Even as Ghana’s inflation eases to its lowest point in more than three years, the Ghana Statistical Service (GSS) is warning households not to let their guard down, especially at the dinner table and on their utility bills.
The latest data from the GSS shows that year-on-year inflation for June 2025 fell to 13.7%, down from 18.4% in May, marking the sixth straight month of decline. But food prices remain a stubborn force, contributing 7 percentage points to the overall rate.
In its data, the GSS advised households to adopt smarter purchasing habits to stretch their cedis further.
“With food inflation still contributing 7 ppts to the 13.7% headline rate, households should lean into bulk purchases of staples, buy local produce where possible, and favor in-season vegetables, cereals, and proteins, which are experiencing sharper price drops.”

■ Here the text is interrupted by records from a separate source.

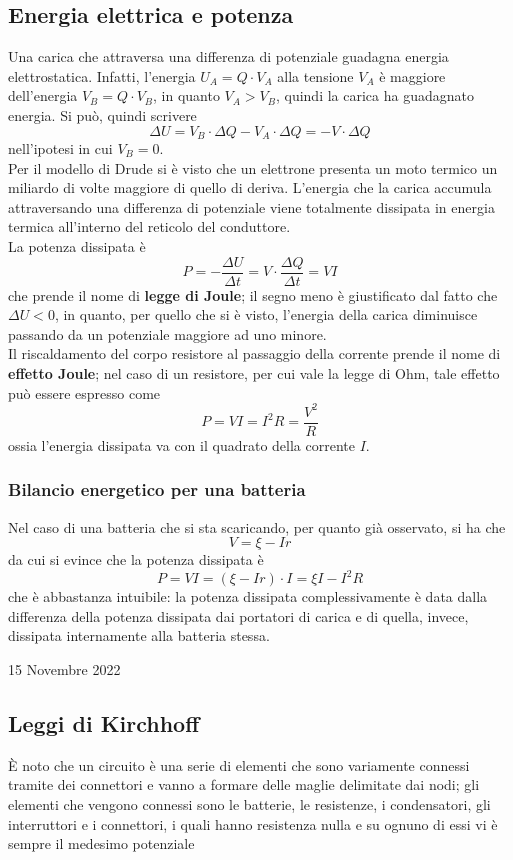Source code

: \documentclass[a4paper]{extarticle}
\begin{document}
\subsection{Energia elettrica e potenza}
Una carica che attraversa una differenza di potenziale guadagna energia elettrostatica. Infatti, l'energia $U_A=Q \cdot V_A$ alla tensione $V_A$ è maggiore dell'energia $V_B=Q \cdot V_B$, in quanto $V_A > V_B$, quindi la carica ha guadagnato energia. Si può, quindi scrivere
\[\Delta U = V_B \cdot \Delta Q - V_A \cdot \Delta Q = - V \cdot \Delta Q\]
nell'ipotesi in cui $V_B=0$.\\
Per il modello di Drude si è visto che un elettrone presenta un moto termico un miliardo di volte maggiore di quello di deriva. L'energia che la carica accumula attraversando una differenza di potenziale viene totalmente dissipata in energia termica all'interno del reticolo del conduttore.\\
La potenza dissipata è
\[\boxed{P=- \dfrac{\Delta U}{\Delta t} = V \cdot \dfrac{\Delta Q}{\Delta t} = VI}\]
che prende il nome di \textbf{legge di Joule}; il segno meno è giustificato dal fatto che $\Delta U<0$, in quanto, per quello che si è visto, l'energia della carica diminuisce passando da un potenziale maggiore ad uno minore.\\
Il riscaldamento del corpo resistore al passaggio della corrente prende il nome di \textbf{effetto Joule}; nel caso di un resistore, per cui vale la legge di Ohm, tale effetto può essere espresso come
\[\boxed{P=VI=I^2R=\dfrac{V^2}{R}}\]
ossia l'energia dissipata va con il quadrato della corrente $I$.

\vspace{1em}
\subsubsection{Bilancio energetico per una batteria}
Nel caso di una batteria che si sta scaricando, per quanto già osservato, si ha che
\[V=\xi - I r\]
da cui si evince che la potenza dissipata è
\[P=VI=(\xi - I r) \cdot I = \xi I - I^2 R\]
che è abbastanza intuibile: la potenza dissipata complessivamente è data dalla differenza della potenza dissipata dai portatori di carica e di quella, invece, dissipata internamente alla batteria stessa.

\newpage
\noindent
\begin{center}
  15 Novembre 2022
\end{center}
\subsection{Leggi di Kirchhoff}
È noto che un circuito è una serie di elementi che sono variamente connessi tramite dei connettori e vanno a formare delle maglie delimitate dai nodi; gli elementi che vengono connessi sono le batterie, le resistenze, i condensatori, gli interruttori e i connettori, i quali hanno resistenza nulla e su ognuno di essi vi è sempre il medesimo potenziale
\end{document}
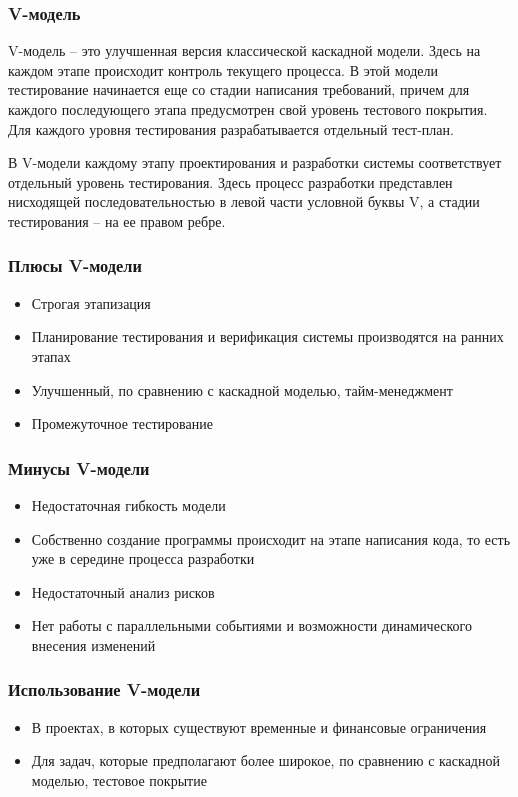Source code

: \documentclass{../industrial-development}
\begin{document}
\begin{frame} \frametitle{V-модель}
\begin{flushleft}
V-модель – это улучшенная версия классической каскадной модели. Здесь на каждом этапе происходит контроль текущего процесса. В этой модели тестирование начинается еще со стадии написания требований, причем для каждого последующего этапа предусмотрен свой уровень тестового покрытия. Для каждого уровня тестирования разрабатывается отдельный тест-план.

В V-модели каждому этапу проектирования и разработки системы соответствует отдельный уровень тестирования. Здесь процесс разработки представлен нисходящей последовательностью в левой части условной буквы V, а стадии тестирования – на ее правом ребре.
\end{flushleft}
\end{frame}

\begin{frame} \frametitle{Плюсы V-модели}
\begin{itemize}
	\item Строгая этапизация
	\item Планирование тестирования и верификация системы производятся на ранних этапах
	\item Улучшенный, по сравнению с каскадной моделью, тайм-менеджмент
	\item Промежуточное тестирование
\end{itemize}
\end{frame}

\begin{frame} \frametitle{Минусы V-модели}
\begin{itemize}
	\item Недостаточная гибкость модели
	\item Собственно создание программы происходит на этапе написания кода, то есть уже в середине процесса разработки
	\item Недостаточный анализ рисков
	\item Нет работы с параллельными событиями и возможности динамического внесения изменений
\end{itemize}
\end{frame}

\begin{frame} \frametitle{Использование V-модели}
\begin{itemize}
	\item В проектах, в которых существуют временные и финансовые ограничения
	\item Для задач, которые предполагают более широкое, по сравнению с каскадной моделью, тестовое покрытие
\end{itemize}
\end{frame}
\end{document}
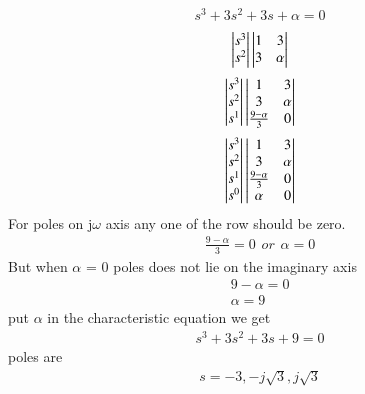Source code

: \begin{enumerate}[label=\thesection.\arabic*.,ref=\thesection.\theenumi]
\begin{align}
 s^3+3s^2+3s+\alpha = 0
\end{align}
%
\begin{align}
\mydet{s^3\\s^2}
\mydet{1 & 3 \\ 3 & \alpha }
\label{eq:sec_order_op_1}
\end{align}
\begin{align}
\mydet{s^3\\s^2\\s^1}
\mydet{1 & 3 \\ 3 & \alpha \\  \frac{9-\alpha}{3} & 0} \label{eq:sec_order_op_1}
\end{align}
\begin{align}
\mydet{s^3\\s^2\\s^1\\s^0}
\mydet{1 & 3 \\ 3 & \alpha \\  \frac{9-\alpha}{3} & 0\\ \alpha & 0} \label{eq:sec_order_op_1}
\end{align}
For poles on j$\omega$ axis any one of the row should be zero.
\begin{align}
\frac{9-\alpha}{3} = 0 \hspace{5pt} or\hspace{5pt} \alpha = 0
\end{align}
But when $\alpha$ = 0 poles does not lie on the imaginary axis
\begin{align}
   9-\alpha = 0\\
   \alpha = 9
\end{align}
put $\alpha$ in the characteristic equation we get
\begin{align}
s^3+3s^2+3s+9=0
\end{align}
poles are 
\begin{align}
s = -3,-j\sqrt{3} ,j\sqrt{3}
\end{align}
\end{enumerate}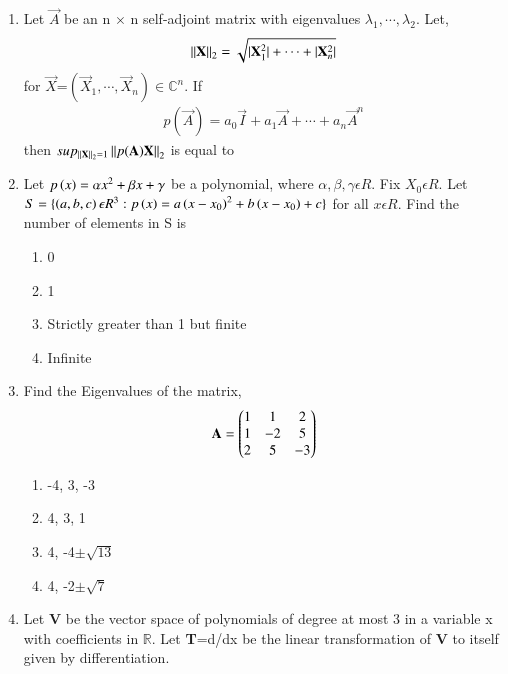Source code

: \renewcommand{\theequation}{\theenumi}
\renewcommand{\thefigure}{\theenumi}
\begin{enumerate}[label=\thesection.\arabic*.,ref=\thesection.\theenumi]

\item Let $\vec{A}$ be an n $\times$ n self-adjoint matrix with eigenvalues $\lambda_1, \cdots, \lambda_2$.
Let,\begin{align} \left\lVert\mathbf{X}\right\rVert_2=\sqrt{\vert\mathbf{X}_{1}^{2}\vert+\cdots+\vert\mathbf{X}_{n}^{2}\vert}\end{align} for $\vec{X}$=$(\vec{X}_{1},\cdots,\vec{X}_{n})\in \mathbb{C}^n$. If \begin{align}
p(\vec{A})=a_0\vec{I}+a_1\vec{A}+\cdots+a_n\vec{A}^n
\end{align}
then $sup_{\left\lVert\mathbf{X}\right\rVert_{2}=1}\left\lVert p(\mathbf{A})\mathbf{X}\right\rVert_2$ is equal to
%
\\
\solution

\item Let $p \left(x\right)= \alpha x^2+\beta x + \gamma$ be a polynomial, where $\alpha,\beta,\gamma \epsilon R$. Fix $X_0 \epsilon R$. Let $S=\{\left(a,b,c\right)  \epsilon R^3: p \left(x\right)= a \left(x-x_0\right)^2+b \left(x-x_0\right)+ c\}$ for all $x\epsilon R$. Find the number of elements in S is
\begin{enumerate}
    \item 0
    \item 1
    \item Strictly greater than 1 but finite
    \item Infinite
\end{enumerate}
%
\solution

%
\item Find the Eigenvalues of the matrix,
\begin{align}
\mathbf{A} = \begin{pmatrix}1 & 1 & 2 \\ 1 & -2 & 5 \\ 2 & 5 & -3 \end{pmatrix}\label{eq:solutions/2017/june/32/eq:1}
\end{align}
\begin{enumerate}
\item -4, 3, -3
\item 4, 3, 1
\item 4, -4$\pm\sqrt{13}$
\item 4, -2$\pm\sqrt{7}$
\end{enumerate}
%
%
\solution


\item Let \textbf{V} be the vector space of polynomials of degree at most 3 in a variable x with coefficients in $\mathbb{R}$. Let \textbf{T}=d/dx be the linear transformation of \textbf{V} to itself given by differentiation.\\


\end{enumerate}
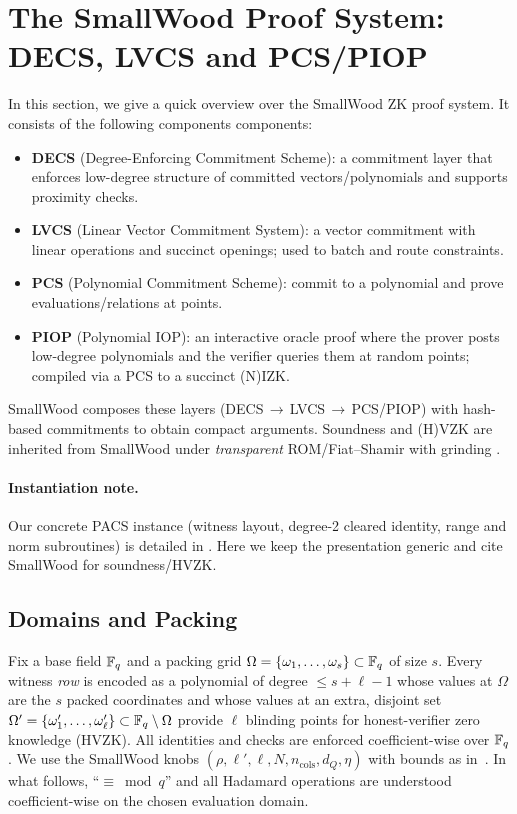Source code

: \section{The SmallWood Proof System: DECS, LVCS and PCS/PIOP}
\label{sec:smallwood}

In this section, we give a quick overview over the SmallWood ZK proof system. It consists of the following components components:
\begin{itemize}[leftmargin=1.25em]
  \item \textbf{DECS} (Degree-Enforcing Commitment Scheme): a commitment layer that enforces low-degree structure of committed vectors/polynomials and supports proximity checks.
  \item \textbf{LVCS} (Linear Vector Commitment System): a vector commitment with linear operations and succinct openings; used to batch and route constraints.
  \item \textbf{PCS} (Polynomial Commitment Scheme): commit to a polynomial and prove evaluations/relations at points.
  \item \textbf{PIOP} (Polynomial IOP): an interactive oracle proof where the prover posts low-degree polynomials and the verifier queries them at random points; compiled via a PCS to a succinct (N)IZK.
\end{itemize}
SmallWood composes these layers (DECS\,$\rightarrow$\,LVCS\,$\rightarrow$\,PCS/PIOP) with hash-based commitments to obtain compact arguments.
Soundness and (H)VZK are inherited from SmallWood under \emph{transparent} ROM/Fiat--Shamir with grinding \cite{cryptoeprint:2025/1085}.

\paragraph{Instantiation note.}
Our concrete PACS instance (witness layout, degree-2 cleared identity, range and norm subroutines) is detailed in . Here we keep the presentation generic and cite SmallWood for soundness/HVZK.


\subsection{Domains and Packing}
\label{subsec:domains-packing}
Fix a base field $\F_q$ and a packing grid $\Omega=\{\omega_1,\dots,\omega_s\}\subset\F_q$ of size $s$.
Every witness \emph{row} is encoded as a polynomial of degree $\le s+\ell-1$ whose values at $\Omega$
are the $s$ packed coordinates and whose values at an extra, disjoint set
$\Omega'=\{\omega'_1,\dots,\omega'_\ell\}\subset\F_q\setminus\Omega$ provide $\ell$ blinding points for
honest-verifier zero knowledge (HVZK). All identities and checks are enforced coefficient-wise over $\F_q$.
We use the SmallWood knobs $(\rho,\ell',\ell,N,n_{\text{cols}},d_Q,\eta)$ with bounds as in~\cite{cryptoeprint:2025/1085}.
In what follows, ``$\equiv \bmod q$'' and all Hadamard operations are understood coefficient-wise on the chosen evaluation domain.

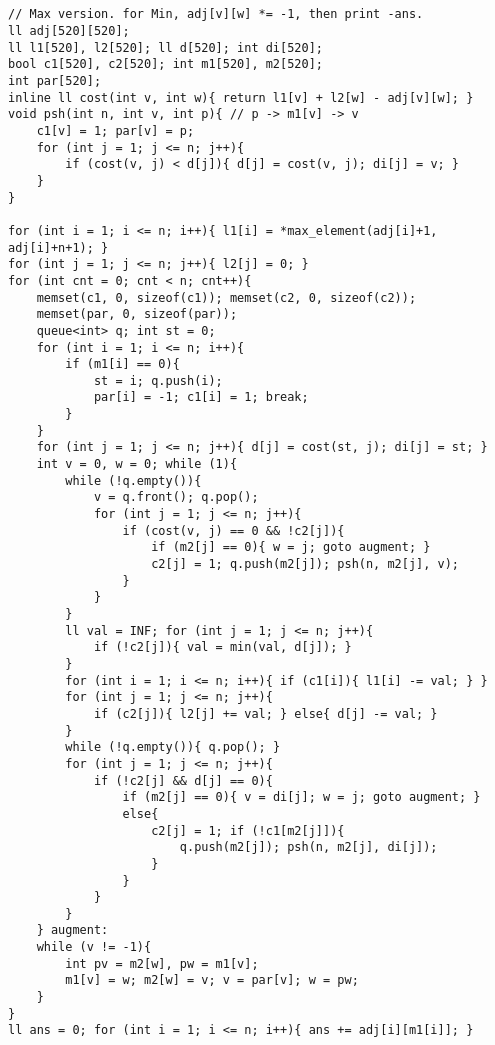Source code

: \documentclass[landscape, 8pt, a4paper, oneside, twocolumn]{extarticle}
\begin{document}
\subsection{}
\begin{verbatim}
// Max version. for Min, adj[v][w] *= -1, then print -ans.
ll adj[520][520];
ll l1[520], l2[520]; ll d[520]; int di[520];
bool c1[520], c2[520]; int m1[520], m2[520];
int par[520];
inline ll cost(int v, int w){ return l1[v] + l2[w] - adj[v][w]; }
void psh(int n, int v, int p){ // p -> m1[v] -> v
    c1[v] = 1; par[v] = p;
    for (int j = 1; j <= n; j++){
        if (cost(v, j) < d[j]){ d[j] = cost(v, j); di[j] = v; }
    }
}

for (int i = 1; i <= n; i++){ l1[i] = *max_element(adj[i]+1, adj[i]+n+1); }
for (int j = 1; j <= n; j++){ l2[j] = 0; }
for (int cnt = 0; cnt < n; cnt++){
    memset(c1, 0, sizeof(c1)); memset(c2, 0, sizeof(c2));
    memset(par, 0, sizeof(par));
    queue<int> q; int st = 0;
    for (int i = 1; i <= n; i++){
        if (m1[i] == 0){
            st = i; q.push(i);
            par[i] = -1; c1[i] = 1; break;
        }
    }
    for (int j = 1; j <= n; j++){ d[j] = cost(st, j); di[j] = st; }
    int v = 0, w = 0; while (1){
        while (!q.empty()){
            v = q.front(); q.pop();
            for (int j = 1; j <= n; j++){
                if (cost(v, j) == 0 && !c2[j]){
                    if (m2[j] == 0){ w = j; goto augment; }
                    c2[j] = 1; q.push(m2[j]); psh(n, m2[j], v);
                }
            }
        }
        ll val = INF; for (int j = 1; j <= n; j++){
            if (!c2[j]){ val = min(val, d[j]); }
        }
        for (int i = 1; i <= n; i++){ if (c1[i]){ l1[i] -= val; } }
        for (int j = 1; j <= n; j++){
            if (c2[j]){ l2[j] += val; } else{ d[j] -= val; }
        }
        while (!q.empty()){ q.pop(); }
        for (int j = 1; j <= n; j++){
            if (!c2[j] && d[j] == 0){
                if (m2[j] == 0){ v = di[j]; w = j; goto augment; }
                else{
                    c2[j] = 1; if (!c1[m2[j]]){
                        q.push(m2[j]); psh(n, m2[j], di[j]);
                    }
                }
            }
        }
    } augment:
    while (v != -1){
        int pv = m2[w], pw = m1[v];
        m1[v] = w; m2[w] = v; v = par[v]; w = pw;
    }
}
ll ans = 0; for (int i = 1; i <= n; i++){ ans += adj[i][m1[i]]; }
\end{verbatim}
\end{document}
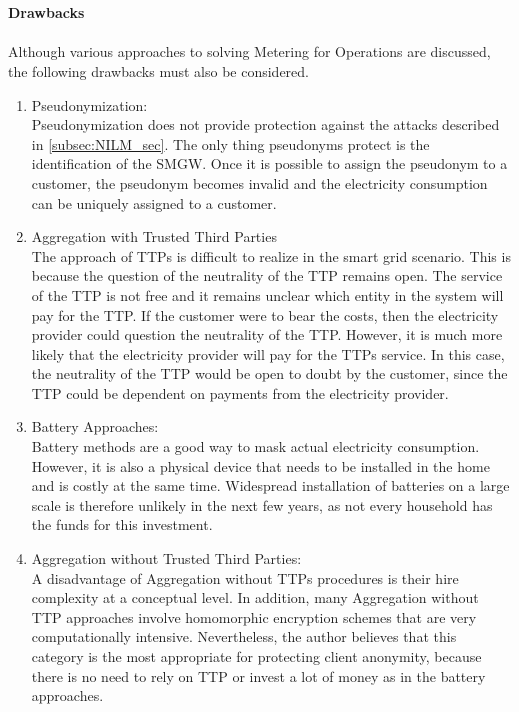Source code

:\\
\\
\textbf{Drawbacks}
\\
\\
Although various approaches to solving Metering for Operations are discussed, the following drawbacks must also be considered.
\begin{enumerate}
\item Pseudonymization:\\
Pseudonymization does not provide protection against the attacks described in \ref{subsec:NILM_sec}. The only thing pseudonyms protect is the identification of the \gls{SMGW}. Once it is possible to assign the pseudonym to a customer, the pseudonym becomes invalid and the electricity consumption can be uniquely assigned to a customer. 

\item Aggregation with Trusted Third Parties\\
The approach of \gls{TTP}s is difficult to realize in the smart grid scenario. This is because the question of the neutrality of the \gls{TTP} remains open. The service of the \gls{TTP} is not free and it remains unclear which entity in the system will pay for the \gls{TTP}. If the customer were to bear the costs, then the electricity provider could question the neutrality of the \gls{TTP}. However, it is much more likely that the electricity provider will pay for the \gls{TTP}s service. In this case, the neutrality of the \gls{TTP} would be open to doubt by the customer, since the \gls{TTP} could be dependent on payments from the electricity provider.

\item Battery Approaches:\\
Battery methods are a good way to mask actual electricity consumption. However, it is also a physical device that needs to be installed in the home and is costly at the same time. Widespread installation of batteries on a large scale is therefore unlikely in the next few years, as not every household has the funds for this investment.

\item Aggregation without Trusted Third Parties:\\
\label{subsec:aggegration_without_ttp}
A disadvantage of Aggregation without \gls{TTP}s procedures is their hire complexity at a conceptual level. In addition, many Aggregation without \gls{TTP} approaches involve homomorphic encryption schemes that are very computationally intensive. Nevertheless, the author believes that this category is the most appropriate for protecting client anonymity, because there is no need to rely on \gls{TTP} or invest a lot of money as in the battery approaches.
\end{enumerate}
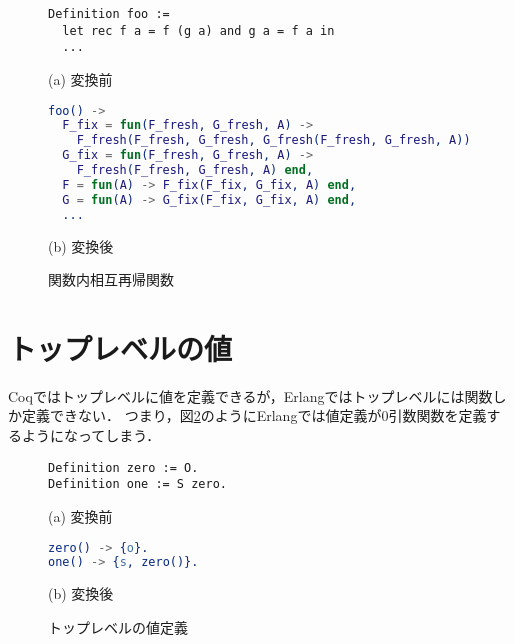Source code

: \begin{figure}\centering
\begin{minipage}{1\textwidth}\centering
\begin{lstlisting}[frame=single,numbers=none,xleftmargin=0pt]
Definition foo :=
  let rec f a = f (g a) and g a = f a in
  ...
\end{lstlisting}
(a) 変換前
\end{minipage}
\begin{minipage}{1\textwidth}\centering
\begin{lstlisting}[frame=single,numbers=none,xleftmargin=0pt,language=Erlang]
foo() ->
  F_fix = fun(F_fresh, G_fresh, A) ->
    F_fresh(F_fresh, G_fresh, G_fresh(F_fresh, G_fresh, A)) end,
  G_fix = fun(F_fresh, G_fresh, A) ->
    F_fresh(F_fresh, G_fresh, A) end,
  F = fun(A) -> F_fix(F_fix, G_fix, A) end,
  G = fun(A) -> G_fix(F_fix, G_fix, A) end,
  ...
\end{lstlisting}
(b) 変換後
\end{minipage}
\caption{関数内相互再帰関数}\label{code:extraction:recursive}
\end{figure}

\section{トップレベルの値}

Coqではトップレベルに値を定義できるが，Erlangではトップレベルには関数しか定義できない．
つまり，図\ref{code:extraction:toplevel-value-impossible}のようにErlangでは値定義が0引数関数を定義するようになってしまう．

\begin{figure}\centering
\begin{minipage}{0.4\textwidth}\centering
\begin{lstlisting}[frame=single,numbers=none,xleftmargin=0pt]
Definition zero := O.
Definition one := S zero.
\end{lstlisting}
(a) 変換前
\end{minipage}
\hspace*{3ex}
\begin{minipage}{0.4\textwidth}\centering
\begin{lstlisting}[frame=single,numbers=none,xleftmargin=0pt,language=Erlang]
zero() -> {o}.
one() -> {s, zero()}.
\end{lstlisting}
(b) 変換後
\end{minipage}
\caption{トップレベルの値定義}\label{code:extraction:toplevel-value-impossible}
\end{figure}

Ghanaians are also being encouraged to rethink how they use electricity and manage their housing costs. According to the June CPI data, rent, electricity, and refuse disposal were among the top five inflation drivers. Electricity alone recorded a year-on-year jump of 139.3%, while refuse disposal rose 130.9%, and rent costs surged 86%.
“With electricity, refuse disposal, and rent, being among the biggest drivers of inflation, households should explore energy-saving practices,” the GSS advised.
Despite the overall decline in inflation, the situation remains uneven across the country. The Upper West Region posted the highest regional inflation rate at 32.3%, more than double the national average. The Bono East Region, by contrast, recorded the lowest at 8.4%.
While the falling national figures signal that some economic pressure is lifting, the cost of living remains fragile. Food and utilities may still stretch household budgets, and conscious consumer behavior, will be essential to sustain the current gains.